== WHAT NEEDS TO BE DONE ==
Please say how many lines in the entries below hold the string "used", with no other words.
Segment Start: EXERCISE INPUTS
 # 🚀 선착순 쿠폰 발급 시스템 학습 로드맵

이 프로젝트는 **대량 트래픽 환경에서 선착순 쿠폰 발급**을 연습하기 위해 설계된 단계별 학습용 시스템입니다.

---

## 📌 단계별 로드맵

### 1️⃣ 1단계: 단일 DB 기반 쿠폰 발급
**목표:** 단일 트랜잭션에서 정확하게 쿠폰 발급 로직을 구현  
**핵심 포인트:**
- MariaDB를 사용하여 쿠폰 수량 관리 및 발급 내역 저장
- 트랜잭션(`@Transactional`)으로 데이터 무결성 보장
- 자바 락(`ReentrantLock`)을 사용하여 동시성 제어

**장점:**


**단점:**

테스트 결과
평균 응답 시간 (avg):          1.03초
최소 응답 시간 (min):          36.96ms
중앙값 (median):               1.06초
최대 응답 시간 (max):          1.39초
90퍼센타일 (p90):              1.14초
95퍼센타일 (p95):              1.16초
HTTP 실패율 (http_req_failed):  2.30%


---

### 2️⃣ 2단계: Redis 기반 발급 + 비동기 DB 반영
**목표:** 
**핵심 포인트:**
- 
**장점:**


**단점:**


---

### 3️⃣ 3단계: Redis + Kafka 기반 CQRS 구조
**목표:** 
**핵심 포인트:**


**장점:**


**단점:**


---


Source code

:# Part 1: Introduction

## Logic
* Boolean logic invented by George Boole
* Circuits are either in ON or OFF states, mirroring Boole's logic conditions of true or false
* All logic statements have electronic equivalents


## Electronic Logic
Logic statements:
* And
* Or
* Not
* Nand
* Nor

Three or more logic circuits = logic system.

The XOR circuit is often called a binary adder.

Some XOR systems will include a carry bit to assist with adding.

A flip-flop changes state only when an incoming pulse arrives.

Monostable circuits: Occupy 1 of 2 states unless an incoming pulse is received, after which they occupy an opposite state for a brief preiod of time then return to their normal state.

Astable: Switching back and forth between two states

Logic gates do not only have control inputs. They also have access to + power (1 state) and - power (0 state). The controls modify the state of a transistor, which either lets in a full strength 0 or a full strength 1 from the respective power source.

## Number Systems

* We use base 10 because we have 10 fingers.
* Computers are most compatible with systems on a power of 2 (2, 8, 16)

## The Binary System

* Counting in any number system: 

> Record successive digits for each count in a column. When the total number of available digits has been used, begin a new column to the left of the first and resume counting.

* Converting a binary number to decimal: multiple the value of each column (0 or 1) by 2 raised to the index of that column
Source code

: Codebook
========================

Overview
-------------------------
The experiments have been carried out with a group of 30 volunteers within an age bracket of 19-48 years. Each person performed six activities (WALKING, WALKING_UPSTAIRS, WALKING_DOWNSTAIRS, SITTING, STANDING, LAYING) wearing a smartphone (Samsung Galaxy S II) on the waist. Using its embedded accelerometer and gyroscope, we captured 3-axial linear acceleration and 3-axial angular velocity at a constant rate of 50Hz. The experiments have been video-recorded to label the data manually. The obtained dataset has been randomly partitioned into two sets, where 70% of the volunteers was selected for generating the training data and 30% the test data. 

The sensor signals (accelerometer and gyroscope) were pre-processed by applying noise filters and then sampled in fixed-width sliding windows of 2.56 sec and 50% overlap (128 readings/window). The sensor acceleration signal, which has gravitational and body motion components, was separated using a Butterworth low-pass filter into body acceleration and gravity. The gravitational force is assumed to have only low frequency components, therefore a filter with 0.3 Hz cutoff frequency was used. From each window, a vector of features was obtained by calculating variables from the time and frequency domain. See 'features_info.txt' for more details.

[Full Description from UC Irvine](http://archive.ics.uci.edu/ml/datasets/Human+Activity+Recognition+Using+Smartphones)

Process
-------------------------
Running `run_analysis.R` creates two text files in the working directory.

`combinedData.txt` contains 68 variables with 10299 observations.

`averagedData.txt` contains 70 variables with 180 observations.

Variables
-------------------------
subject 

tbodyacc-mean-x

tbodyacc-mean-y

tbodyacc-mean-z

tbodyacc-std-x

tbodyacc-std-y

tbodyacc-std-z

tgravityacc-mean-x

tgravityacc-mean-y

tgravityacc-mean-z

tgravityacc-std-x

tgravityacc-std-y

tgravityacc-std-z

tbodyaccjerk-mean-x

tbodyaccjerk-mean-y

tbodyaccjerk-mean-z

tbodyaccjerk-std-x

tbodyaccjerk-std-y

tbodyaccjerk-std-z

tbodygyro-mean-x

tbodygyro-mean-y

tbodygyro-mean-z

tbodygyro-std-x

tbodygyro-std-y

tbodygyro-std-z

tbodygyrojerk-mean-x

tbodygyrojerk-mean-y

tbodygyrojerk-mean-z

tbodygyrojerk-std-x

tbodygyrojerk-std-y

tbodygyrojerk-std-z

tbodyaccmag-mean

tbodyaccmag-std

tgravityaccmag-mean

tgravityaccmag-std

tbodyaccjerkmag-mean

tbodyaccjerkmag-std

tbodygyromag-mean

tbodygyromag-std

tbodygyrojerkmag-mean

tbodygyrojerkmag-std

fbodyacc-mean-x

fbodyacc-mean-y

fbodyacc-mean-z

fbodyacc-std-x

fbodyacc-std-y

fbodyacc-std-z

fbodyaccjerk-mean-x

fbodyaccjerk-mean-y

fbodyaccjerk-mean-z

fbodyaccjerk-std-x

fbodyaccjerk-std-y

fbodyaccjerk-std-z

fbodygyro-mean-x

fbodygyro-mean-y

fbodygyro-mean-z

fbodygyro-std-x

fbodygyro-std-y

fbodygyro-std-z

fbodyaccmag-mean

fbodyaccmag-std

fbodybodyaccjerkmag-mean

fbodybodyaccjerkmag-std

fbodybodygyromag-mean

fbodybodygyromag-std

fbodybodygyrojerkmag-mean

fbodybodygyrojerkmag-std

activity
Segment End: EXERCISE INPUTS
== SOLUTION BELOW ==
2